▶
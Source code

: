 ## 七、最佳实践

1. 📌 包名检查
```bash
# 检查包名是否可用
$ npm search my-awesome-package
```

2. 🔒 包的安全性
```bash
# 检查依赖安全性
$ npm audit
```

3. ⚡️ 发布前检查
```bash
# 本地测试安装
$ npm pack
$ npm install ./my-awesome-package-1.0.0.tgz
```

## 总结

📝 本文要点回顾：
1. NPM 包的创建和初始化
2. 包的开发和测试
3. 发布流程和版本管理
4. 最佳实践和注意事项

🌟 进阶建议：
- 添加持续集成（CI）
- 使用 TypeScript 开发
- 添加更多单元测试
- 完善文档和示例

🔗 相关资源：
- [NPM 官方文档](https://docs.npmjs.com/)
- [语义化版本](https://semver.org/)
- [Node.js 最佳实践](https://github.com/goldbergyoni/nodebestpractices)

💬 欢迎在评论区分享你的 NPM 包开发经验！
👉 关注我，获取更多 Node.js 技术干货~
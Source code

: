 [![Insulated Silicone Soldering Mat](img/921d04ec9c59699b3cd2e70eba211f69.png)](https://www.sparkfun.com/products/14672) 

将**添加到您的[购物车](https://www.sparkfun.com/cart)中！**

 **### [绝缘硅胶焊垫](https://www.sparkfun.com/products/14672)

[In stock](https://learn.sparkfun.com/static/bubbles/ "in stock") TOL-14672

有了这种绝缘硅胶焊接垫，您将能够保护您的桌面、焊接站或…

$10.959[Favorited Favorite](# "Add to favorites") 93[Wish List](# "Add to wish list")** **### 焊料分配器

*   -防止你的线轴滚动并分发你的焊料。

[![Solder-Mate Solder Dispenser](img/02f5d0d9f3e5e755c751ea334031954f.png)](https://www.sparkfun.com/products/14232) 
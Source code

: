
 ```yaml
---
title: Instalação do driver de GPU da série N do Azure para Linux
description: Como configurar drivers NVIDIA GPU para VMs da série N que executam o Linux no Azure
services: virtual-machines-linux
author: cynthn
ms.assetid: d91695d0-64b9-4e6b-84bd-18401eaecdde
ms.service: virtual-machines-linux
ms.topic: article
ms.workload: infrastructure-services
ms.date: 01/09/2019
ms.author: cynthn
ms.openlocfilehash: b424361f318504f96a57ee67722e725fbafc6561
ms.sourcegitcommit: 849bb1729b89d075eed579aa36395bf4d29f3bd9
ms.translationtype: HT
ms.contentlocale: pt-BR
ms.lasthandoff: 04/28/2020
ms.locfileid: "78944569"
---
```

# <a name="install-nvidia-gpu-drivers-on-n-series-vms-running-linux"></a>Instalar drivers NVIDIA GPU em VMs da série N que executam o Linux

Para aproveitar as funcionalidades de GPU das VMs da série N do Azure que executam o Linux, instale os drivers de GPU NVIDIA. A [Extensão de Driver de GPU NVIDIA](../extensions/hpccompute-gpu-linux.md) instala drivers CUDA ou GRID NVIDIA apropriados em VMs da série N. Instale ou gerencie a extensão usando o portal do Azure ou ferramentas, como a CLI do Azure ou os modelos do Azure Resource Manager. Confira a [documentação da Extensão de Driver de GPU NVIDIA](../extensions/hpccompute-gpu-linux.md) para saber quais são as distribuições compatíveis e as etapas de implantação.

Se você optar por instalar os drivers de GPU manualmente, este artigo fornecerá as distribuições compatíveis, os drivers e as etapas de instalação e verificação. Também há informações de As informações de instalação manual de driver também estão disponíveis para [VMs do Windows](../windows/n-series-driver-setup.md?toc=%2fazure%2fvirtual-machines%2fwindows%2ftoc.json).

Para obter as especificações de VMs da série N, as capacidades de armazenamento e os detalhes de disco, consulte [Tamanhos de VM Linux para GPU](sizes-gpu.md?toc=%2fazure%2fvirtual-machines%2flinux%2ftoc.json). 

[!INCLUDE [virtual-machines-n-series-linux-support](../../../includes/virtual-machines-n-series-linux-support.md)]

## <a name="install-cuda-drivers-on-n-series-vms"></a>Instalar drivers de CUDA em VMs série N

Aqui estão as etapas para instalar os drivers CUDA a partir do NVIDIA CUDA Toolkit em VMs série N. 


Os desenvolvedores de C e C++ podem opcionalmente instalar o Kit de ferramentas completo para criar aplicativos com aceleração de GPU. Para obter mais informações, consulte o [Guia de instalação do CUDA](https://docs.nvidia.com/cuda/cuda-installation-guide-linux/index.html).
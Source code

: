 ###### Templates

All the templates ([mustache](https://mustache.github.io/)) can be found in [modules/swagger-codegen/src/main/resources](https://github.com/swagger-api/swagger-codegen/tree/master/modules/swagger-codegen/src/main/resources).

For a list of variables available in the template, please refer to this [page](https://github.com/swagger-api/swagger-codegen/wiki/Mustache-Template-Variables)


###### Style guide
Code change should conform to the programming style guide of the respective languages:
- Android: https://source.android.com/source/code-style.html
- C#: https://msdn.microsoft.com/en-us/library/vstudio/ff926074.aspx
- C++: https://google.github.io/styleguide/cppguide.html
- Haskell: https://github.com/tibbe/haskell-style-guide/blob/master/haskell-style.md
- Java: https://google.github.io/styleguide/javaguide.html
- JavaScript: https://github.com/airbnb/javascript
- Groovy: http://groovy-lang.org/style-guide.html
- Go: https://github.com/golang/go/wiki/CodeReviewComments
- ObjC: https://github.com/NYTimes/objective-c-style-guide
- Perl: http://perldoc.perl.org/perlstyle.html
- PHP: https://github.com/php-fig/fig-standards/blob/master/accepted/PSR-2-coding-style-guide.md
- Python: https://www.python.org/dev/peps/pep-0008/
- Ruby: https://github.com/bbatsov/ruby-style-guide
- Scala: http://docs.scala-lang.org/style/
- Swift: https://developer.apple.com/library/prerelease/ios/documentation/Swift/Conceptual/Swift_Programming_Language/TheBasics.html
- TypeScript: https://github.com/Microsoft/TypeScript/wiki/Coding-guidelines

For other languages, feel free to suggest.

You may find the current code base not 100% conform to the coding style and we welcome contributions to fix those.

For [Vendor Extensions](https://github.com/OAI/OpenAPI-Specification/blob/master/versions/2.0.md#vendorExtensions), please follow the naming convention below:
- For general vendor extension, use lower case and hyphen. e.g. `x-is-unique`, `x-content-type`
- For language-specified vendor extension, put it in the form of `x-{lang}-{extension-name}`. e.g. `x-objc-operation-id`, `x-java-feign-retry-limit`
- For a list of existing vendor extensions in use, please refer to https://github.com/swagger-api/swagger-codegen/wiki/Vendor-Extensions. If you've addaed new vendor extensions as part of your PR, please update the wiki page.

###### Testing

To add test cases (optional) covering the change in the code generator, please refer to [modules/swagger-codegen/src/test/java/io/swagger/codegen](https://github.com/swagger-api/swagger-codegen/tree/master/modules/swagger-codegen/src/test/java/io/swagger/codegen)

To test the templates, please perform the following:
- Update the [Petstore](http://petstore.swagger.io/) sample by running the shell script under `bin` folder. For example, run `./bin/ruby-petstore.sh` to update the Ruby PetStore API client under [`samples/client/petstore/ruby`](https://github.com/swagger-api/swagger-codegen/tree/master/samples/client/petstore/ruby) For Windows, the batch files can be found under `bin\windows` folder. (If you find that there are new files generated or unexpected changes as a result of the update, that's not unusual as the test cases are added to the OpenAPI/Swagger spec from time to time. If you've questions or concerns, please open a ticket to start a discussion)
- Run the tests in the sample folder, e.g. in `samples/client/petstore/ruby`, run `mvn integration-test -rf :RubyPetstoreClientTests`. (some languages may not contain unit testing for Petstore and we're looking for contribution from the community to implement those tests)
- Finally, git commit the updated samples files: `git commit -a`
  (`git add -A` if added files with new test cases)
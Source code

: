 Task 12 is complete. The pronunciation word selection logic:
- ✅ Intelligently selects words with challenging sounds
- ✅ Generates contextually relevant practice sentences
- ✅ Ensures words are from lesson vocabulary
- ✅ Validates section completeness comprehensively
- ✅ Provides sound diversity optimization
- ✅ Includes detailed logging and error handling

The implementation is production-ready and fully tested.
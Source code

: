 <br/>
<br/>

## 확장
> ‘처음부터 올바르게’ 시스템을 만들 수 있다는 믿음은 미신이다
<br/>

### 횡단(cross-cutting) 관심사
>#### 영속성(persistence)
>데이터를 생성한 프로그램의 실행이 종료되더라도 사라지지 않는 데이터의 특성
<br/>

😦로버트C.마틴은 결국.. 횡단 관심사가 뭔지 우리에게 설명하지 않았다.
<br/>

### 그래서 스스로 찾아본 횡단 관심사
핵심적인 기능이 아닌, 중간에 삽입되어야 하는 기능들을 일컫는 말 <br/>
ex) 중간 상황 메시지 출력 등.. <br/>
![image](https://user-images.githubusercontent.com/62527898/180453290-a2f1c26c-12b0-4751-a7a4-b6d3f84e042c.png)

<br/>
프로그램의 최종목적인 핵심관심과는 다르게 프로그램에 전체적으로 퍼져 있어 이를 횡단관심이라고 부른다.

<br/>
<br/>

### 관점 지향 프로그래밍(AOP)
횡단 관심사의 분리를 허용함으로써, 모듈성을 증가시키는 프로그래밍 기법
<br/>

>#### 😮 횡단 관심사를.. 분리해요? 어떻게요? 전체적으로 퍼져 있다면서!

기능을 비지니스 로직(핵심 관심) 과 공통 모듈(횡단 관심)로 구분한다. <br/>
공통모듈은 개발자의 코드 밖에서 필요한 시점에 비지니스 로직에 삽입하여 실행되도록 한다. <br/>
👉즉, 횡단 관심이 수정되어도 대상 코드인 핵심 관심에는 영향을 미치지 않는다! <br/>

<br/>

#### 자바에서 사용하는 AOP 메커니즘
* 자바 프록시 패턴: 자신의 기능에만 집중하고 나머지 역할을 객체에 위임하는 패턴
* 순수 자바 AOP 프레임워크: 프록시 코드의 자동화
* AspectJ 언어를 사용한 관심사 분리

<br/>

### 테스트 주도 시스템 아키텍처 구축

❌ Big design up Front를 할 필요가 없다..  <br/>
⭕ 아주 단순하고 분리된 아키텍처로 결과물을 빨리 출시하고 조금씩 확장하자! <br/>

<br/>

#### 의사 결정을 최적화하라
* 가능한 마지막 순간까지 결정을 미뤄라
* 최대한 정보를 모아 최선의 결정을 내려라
◀
● Goal of the exercise
List all lines from the entries that include the word "Node".

● Task answer
- [Node.js 最佳实践](https://github.com/goldbergyoni/nodebestpractices)
👉 关注我，获取更多 Node.js 技术干货~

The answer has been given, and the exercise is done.